Is the Press Being Muzzled?

By Rasheed Abou-Alsamh, Al-Jazeerah, 22 August 2003

Last Friday, President Gloria Macapagal Arroyo scolded the GMA-Channel 7 television reporter Tina Panganiban Perez for allegedly abetting rebellion by interviewing Sen. Gregorio Honasan before the state of rebellion had been lifted. She even publicly questioned whether her superiors at the network knew what she was doing, telling Perez that she would check with GMA management to find out if she had their approval to interview Honasan.

Shocked by the president's outburst, Perez just remained silent as the president berated her. Perez later explained that of course she had the permission of her superiors at the network, and that all their reporters were even encouraged to go out and try to be the first ones to interview Honasan.

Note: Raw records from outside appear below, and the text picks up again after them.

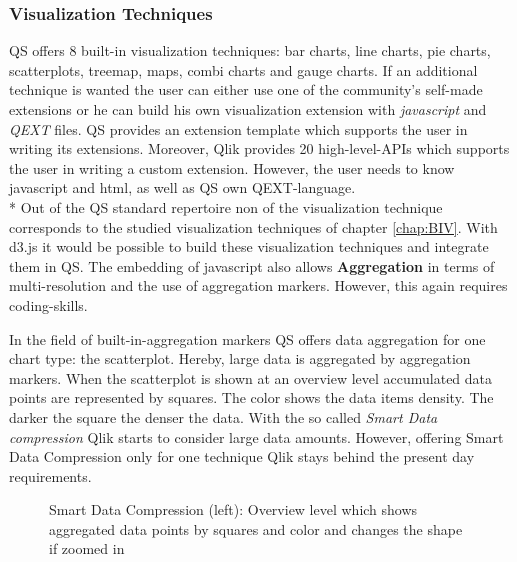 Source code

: \subsubsection*{Visualization Techniques}
QS offers 8 built-in visualization techniques: bar charts, line charts, pie charts, scatterplots, treemap, maps, combi charts and gauge charts. If an additional technique is wanted the user can either use one of the community's self-made extensions or he can build his own visualization extension with \textit{javascript} and \textit{QEXT} files\cite{qlikWorkbench}. QS provides an extension template which supports the user in writing its extensions. Moreover, Qlik provides 20 high-level-APIs which supports the user in writing a custom extension. However, the user needs to know javascript and html\cite{qlikVisExtensions}, as well as QS own QEXT-language. \\*
Out of the QS standard repertoire non of the visualization technique corresponds to the studied visualization techniques of chapter \ref{chap:BIV}. With d3.js it would be possible to build these visualization techniques and integrate them in QS. 
The embedding of javascript also allows \textbf{Aggregation} in terms of multi-resolution and the use of aggregation markers. However, this again requires coding-skills. 

In the field of built-in-aggregation markers QS offers data aggregation for one chart type: the scatterplot. Hereby, large data is aggregated by aggregation markers. When the scatterplot is shown at an overview level accumulated data points are represented by squares. The color shows the data items density. The darker the square the denser the data\cite{qlikScatter}. With the so called \textit{Smart Data compression} Qlik starts to consider large data amounts. However, offering Smart Data Compression only for one technique Qlik stays behind the present day requirements.


\begin{figure}[H]
    \centering
    \caption{Smart Data Compression (left): Overview level which shows aggregated data points by squares and color and changes the shape if zoomed in}
    \label{fig:smartdatacompression}
\end{figure}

Perez had told the president that she had interviewed Honasan on a certain date, but Arroyo contradicted her by saying that an intelligence agent had followed her and seen her interviewing the senator before the state of rebellion had been lifted.

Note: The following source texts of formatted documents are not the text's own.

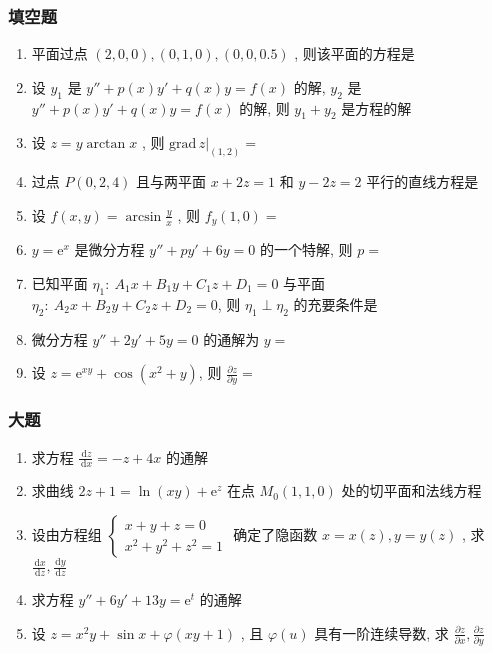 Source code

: \documentclass[cn,11pt,fancy,hide]{elegantbook}
\newcommand{\ee}{\mathrm{e}}
\newcommand{\dd}{\,\mathrm{d}}
\begin{document}
\subsubsection{填空题}
\begin{enumerate}
	\item 平面过点 $(2,0,0),(0,1,0),(0,0,0.5)$ , 则该平面的方程是\underline{\hspace{8pc}}
	\item 设 $y_1$ 是 $y''+p(x)y'+q(x)y=f(x)$ 的解, $y_2$ 是 $y''+p(x)y'+q(x)y=f(x)$ 的解, 则 $y_1+y_2$ 是\underline{\hspace{8pc}}方程的解
	\item 设 $z=y\arctan x$ , 则 $\left.\mathrm{grad}\,z\right|_{(1,2)}=$\underline{\hspace{8pc}}
	\item 过点 $P(0,2,4)$ 且与两平面 $x+2z=1$ 和 $y-2z=2$ 平行的直线方程是\underline{\hspace{8pc}}
	\item 设 $f(x,y)=\arcsin\frac{y}{x}$ , 则 $f_y(1,0)=$\underline{\hspace{8pc}}
	\item $y=\ee^x$ 是微分方程 $y''+py'+6y=0$ 的一个特解, 则 $p=$\underline{\hspace{8pc}}
	\item 已知平面 $\eta_1:\ A_1x+B_1y+C_1z+D_1=0$ 与平面 $\eta_2:\ A_2x+B_2y+C_2z+D_2=0$, 则 $\eta_1\perp\eta_2$ 的充要条件是\underline{\hspace{8pc}}
	\item 微分方程 $y''+2y'+5y=0$ 的通解为 $y=$\underline{\hspace{8pc}}
	\item 设 $z=\ee^{xy}+\cos\left(x^2+y\right)$, 则 $\frac{\partial z}{\partial y}=$\underline{\hspace{8pc}}
\end{enumerate}
\subsubsection{大题}
\begin{enumerate}
	\item 求方程 $\frac{\dd z}{\dd x}=-z+4x$ 的通解
	\item 求曲线 $2z+1=\ln(xy)+\ee^z$ 在点 $M_{0}(1,1,0)$ 处的切平面和法线方程
	\item 设由方程组 $\begin{cases}
	x+y+z=0\\
	x^2+y^2+z^2=1
	\end{cases}$
	确定了隐函数 $x=x(z),y=y(z)$ , 求 $\frac{\dd x}{\dd z},\frac{\dd y}{\dd z}$
	\item 求方程 $y''+6y'+13y=\ee^t$ 的通解
	\item 设 $z=x^2y+\sin x+\varphi(xy+1)$ , 且 $\varphi(u)$ 具有一阶连续导数, 求 $\frac{\partial z}{\partial x},\frac{\partial z}{\partial y}$
\end{enumerate}
\end{document}
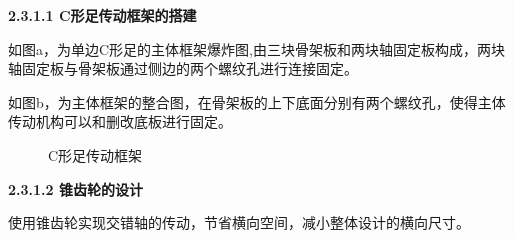 \documentclass[12pt]{article}
\begin{document}
\begin{CJK}{UTF8}{gbsn}
\textbf{2.3.1.1 C形足传动框架的搭建}\par
 如图a，为单边C形足的主体框架爆炸图,由三块骨架板和两块轴固定板构成，两块轴固定板与骨架板通过侧边的两个螺纹孔进行连接固定。\par
如图b，为主体框架的整合图，在骨架板的上下底面分别有两个螺纹孔，使得主体传动机构可以和删改底板进行固定。
\begin{figure}[H]
{}
\quad
{}
\quad
\caption{C形足传动框架}
\end{figure}
\textbf{2.3.1.2 锥齿轮的设计}\par
 使用锥齿轮实现交错轴的传动，节省横向空间，减小整体设计的横向尺寸。
 \begin{figure}[H]
{}
\quad

\end{figure}
\end{CJK}
\end{document}
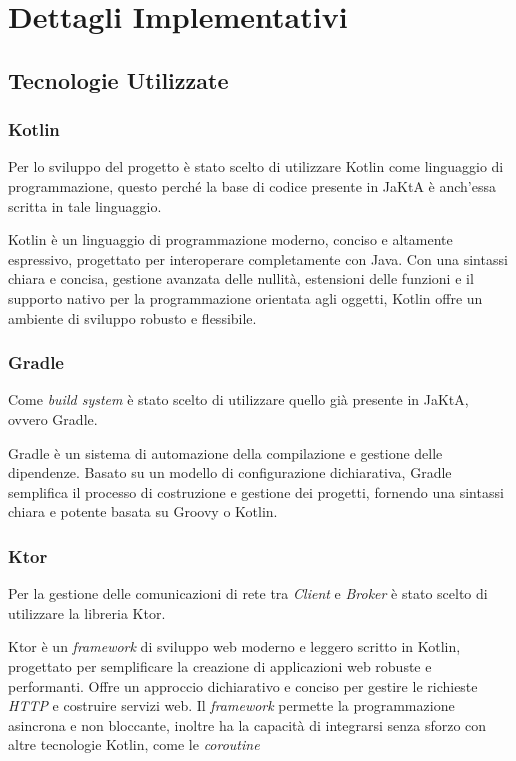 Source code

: \section{Dettagli Implementativi}

\subsection{Tecnologie Utilizzate}

\subsubsection{Kotlin}

Per lo sviluppo del progetto è stato scelto di utilizzare Kotlin\cite{kotlin} come linguaggio di programmazione, questo perché la base di codice presente in JaKtA è anch'essa scritta in tale linguaggio.

Kotlin è un linguaggio di programmazione moderno, conciso e altamente espressivo, progettato per interoperare completamente con Java\cite{java}.
Con una sintassi chiara e concisa, gestione avanzata delle nullità, estensioni delle funzioni e il supporto nativo per la programmazione orientata agli oggetti, Kotlin offre un ambiente di sviluppo robusto e flessibile.

\subsubsection{Gradle}

Come \textit{build system} è stato scelto di utilizzare quello già presente in JaKtA, ovvero Gradle\cite{gradle}.

Gradle è un sistema di automazione della compilazione e gestione delle dipendenze. Basato su un modello di configurazione dichiarativa, Gradle semplifica il processo di costruzione e gestione dei progetti, fornendo una sintassi chiara e potente basata su Groovy\cite{groovy} o Kotlin.

\subsubsection{Ktor}

Per la gestione delle comunicazioni di rete tra \textit{Client} e \textit{Broker} è stato scelto di utilizzare la libreria Ktor\cite{ktor}.

Ktor è un \textit{framework} di sviluppo web moderno e leggero scritto in Kotlin, progettato per semplificare la creazione di applicazioni web robuste e performanti. Offre un approccio dichiarativo e conciso per gestire le richieste \textit{HTTP} e costruire servizi web. Il \textit{framework} permette la programmazione asincrona e non bloccante, inoltre ha la capacità di integrarsi senza sforzo con altre tecnologie Kotlin, come le \textit{coroutine}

Whether or not this makes any difference depends on which side of the fence you're on. To reporters, anyone who is of interest to a current development is fair game for an interview, even if he is the suspected head of the July 27 coup attempt. And in any case, the government hasn't charged him with anything yet, so what's the big deal?

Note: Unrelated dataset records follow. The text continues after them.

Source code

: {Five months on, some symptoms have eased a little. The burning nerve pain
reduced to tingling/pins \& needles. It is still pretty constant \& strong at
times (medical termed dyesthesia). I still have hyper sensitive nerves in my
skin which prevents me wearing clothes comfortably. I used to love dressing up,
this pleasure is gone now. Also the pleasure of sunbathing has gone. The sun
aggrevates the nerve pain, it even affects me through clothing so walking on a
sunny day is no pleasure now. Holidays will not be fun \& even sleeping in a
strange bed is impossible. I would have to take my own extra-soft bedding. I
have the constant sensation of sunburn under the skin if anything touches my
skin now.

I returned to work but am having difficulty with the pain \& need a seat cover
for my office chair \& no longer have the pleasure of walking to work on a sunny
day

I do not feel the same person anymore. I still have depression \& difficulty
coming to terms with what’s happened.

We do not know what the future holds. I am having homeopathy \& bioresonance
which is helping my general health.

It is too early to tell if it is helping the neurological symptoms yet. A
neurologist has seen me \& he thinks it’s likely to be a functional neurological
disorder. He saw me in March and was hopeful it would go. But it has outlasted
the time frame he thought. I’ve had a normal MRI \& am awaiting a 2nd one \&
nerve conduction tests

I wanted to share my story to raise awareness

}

It's really not the job of the press to point out the location of persons on the run to the government. That is the job of intelligence agents who work for the government. If President Arroyo was mad because it took a TV reporter to lead them to Honasan, why did she take it out on Perez? And if the government already knew where the senator was, why didn't they arrest him? Perhaps it's because they didn't, and still don't, have enough evidence that would stand up in a court of law?

After many in the press expressed shock and outrage at the president's dressing down of Perez, the president's handlers must have realized what a mistake it had been to do so and the furious spinning of damage control swung into action. Arroyo visited the headquarters of GMA- 7on Saturday to assure network officials that she wouldn't press charges against Perez. But the damage had already been done, and it sent a chilling message to all journalists that if the government doesn't like your stories, for whatever reason, threats can me made against you.

It's just so sad that in a country such as the Philippines, where freedom of the press has a long and healthy tradition (not withstanding the martial law years of the Marcos dictatorship), a president feels she can intimidate a TV reporter for having interviewed a senator that she doesn't like.